Tabanan – Ribuan penonton memenuhi Wantilan Desa Adat Bedha, Tabanan, Sabtu (8/11), menyaksikan kemeriahan Lomba Balaganjur Ngarap se-Bali bertajuk “Mepadu Arep”. Sebanyak 16 sekaa dari empat kabupaten, yakni Tabanan, Jembrana, Gianyar, dan Buleleng, tampil memikat lewat garapan yang menonjolkan kekuatan ritme, vokal, dan kebersamaan, menghasilkan pertunjukan yang menggugah rasa bangga terhadap seni tabuh khas Bali.
Kegiatan yang diinisiasi oleh Sanggar Seni Madu Lingga bersama komunitas Balaganjur Terkini ini menjadi ruang bagi seniman muda untuk menunjukkan kemampuan artistik sekaligus menjaga eksistensi tradisi musik Balaganjur di tengah era modern. Masing-masing sekaa menampilkan gaya garapan berbeda, memperlihatkan karakter daerah dan kreativitas penabuh muda Bali yang kian berkembang.
Konsep “Mepadu Arep” atau mepetuk menjadi magnet tersendiri karena diklaim sebagai lomba Balaganjur Ngarap Mepetuk pertama di Bali. Dalam format ini, dua sekaa tampil saling menanggapi di panggung yang dirancang menyerupai suasana prosesi pengabenan. Dekorasi lembu, damar kurung, dan perlengkapan upacara lainnya menambah kesan sakral sekaligus estetis, menghadirkan pengalaman pertunjukan yang utuh dan penuh makna.
Balaganjur ngarap sendiri merupakan tabuh yang biasa mengiringi perjalanan jenazah dari rumah menuju setra (kuburan) bagi umat Hindu Bali. Tabuhan ini berfungsi membangkitkan semangat para pengusung layon, menciptakan suasana heroik dan penuh penghormatan. Karena itu, peserta diharapkan mampu menafsirkan suasana prosesi secara musikal dan emosional, menghadirkan harmoni antara tabuh dan semangat pengusung layon.

Selama pertunjukan, setiap dentuman gamelan disambut sorak penonton yang larut dalam semangat kebersamaan. Bagi masyarakat, lomba ini bukan sekadar hiburan, tetapi juga bentuk pelestarian budaya yang menghidupkan kembali nilai-nilai tradisi. Seni Balaganjur Ngarap kini memang semakin diminati generasi muda karena kerap dimainkan dalam upacara adat dan prosesi keagamaan.

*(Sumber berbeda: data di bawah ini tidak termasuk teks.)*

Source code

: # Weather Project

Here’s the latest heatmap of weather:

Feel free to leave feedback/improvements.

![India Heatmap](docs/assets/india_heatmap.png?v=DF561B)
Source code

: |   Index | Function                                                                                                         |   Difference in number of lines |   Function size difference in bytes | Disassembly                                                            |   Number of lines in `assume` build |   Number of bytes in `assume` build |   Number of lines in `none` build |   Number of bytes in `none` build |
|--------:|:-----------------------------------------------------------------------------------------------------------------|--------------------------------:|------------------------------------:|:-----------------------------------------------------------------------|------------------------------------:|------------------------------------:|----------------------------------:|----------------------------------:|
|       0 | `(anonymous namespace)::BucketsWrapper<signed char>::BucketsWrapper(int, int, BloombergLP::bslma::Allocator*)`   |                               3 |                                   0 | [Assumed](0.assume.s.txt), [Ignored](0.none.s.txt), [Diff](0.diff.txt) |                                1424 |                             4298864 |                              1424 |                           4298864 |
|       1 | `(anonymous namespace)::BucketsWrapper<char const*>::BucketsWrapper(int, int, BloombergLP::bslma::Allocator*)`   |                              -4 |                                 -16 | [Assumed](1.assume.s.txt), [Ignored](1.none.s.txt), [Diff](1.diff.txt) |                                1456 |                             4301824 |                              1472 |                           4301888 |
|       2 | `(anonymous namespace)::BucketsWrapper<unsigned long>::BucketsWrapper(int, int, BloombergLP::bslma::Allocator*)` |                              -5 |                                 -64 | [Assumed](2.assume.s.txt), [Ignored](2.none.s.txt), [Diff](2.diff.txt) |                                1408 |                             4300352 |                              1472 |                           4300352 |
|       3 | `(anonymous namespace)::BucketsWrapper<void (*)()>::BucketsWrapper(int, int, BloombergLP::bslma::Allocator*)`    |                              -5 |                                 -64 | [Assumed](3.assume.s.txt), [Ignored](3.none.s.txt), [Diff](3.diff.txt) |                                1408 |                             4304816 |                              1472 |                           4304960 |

Dewan juri yang terdiri atas seniman dan akademisi memberikan evaluasi sekaligus apresiasi atas kemajuan garapan tahun ini. I Wayan Sudiarsa, S.Sn., M.Sn., menilai seluruh peserta menampilkan karya dengan peningkatan signifikan. “Karya yang disajikan menunjukkan kreativitas tinggi, namun tetap perlu dijaga agar esensi dan fungsi tradisinya tidak luntur,” ujarnya. Sementara I Wayan Sudirana, S.Sn., M.A., Ph.D., menekankan pentingnya keseimbangan komposisi musikal. “Alat musik harus disusun proporsional agar tercipta keseimbangan antara nada tinggi, sedang, dan rendah. Di sanalah kemampuan komposer diuji untuk menyatukan teknis dan estetika secara serasi,” paparnya.
Hasil akhir menempatkan Sekaa Bandrang Mas sebagai Juara I dengan nilai 269, disusul Sekaa Pendekar 25 UNHI (266) sebagai Juara II, dan Sekaa Putra Dalam (260) sebagai Juara III. Sementara itu, Juara Harapan I diraih Sekaa Cakrabyuha (257), Harapan II oleh Sekaa Manga Datu Wadwa (254), dan Harapan III oleh Sekaa Swara Asmaralaya (252).
Ketua Panitia, I Putu Agustana, S.Sn., M.Sn., menyampaikan terima kasih kepada seluruh peserta atas semangat dan dedikasi mereka. “Antusiasme para penabuh dari berbagai kabupaten menunjukkan bahwa Balaganjur tetap hidup di hati generasi muda,” ujarnya. Ia berharap ajang ini terus berlanjut dengan konsep yang lebih segar dan inovatif tanpa meninggalkan akar tradisi.

Lomba Balaganjur Ngarap “Mepadu Arep” se-Bali menjadi bukti nyata bahwa semangat gotong royong dan kecintaan terhadap warisan budaya Bali masih berdenyut kuat. Di tengah perubahan zaman, energi para seniman muda ini menegaskan bahwa seni tradisi tidak hanya bertahan—tetapi terus tumbuh dan menginspirasi.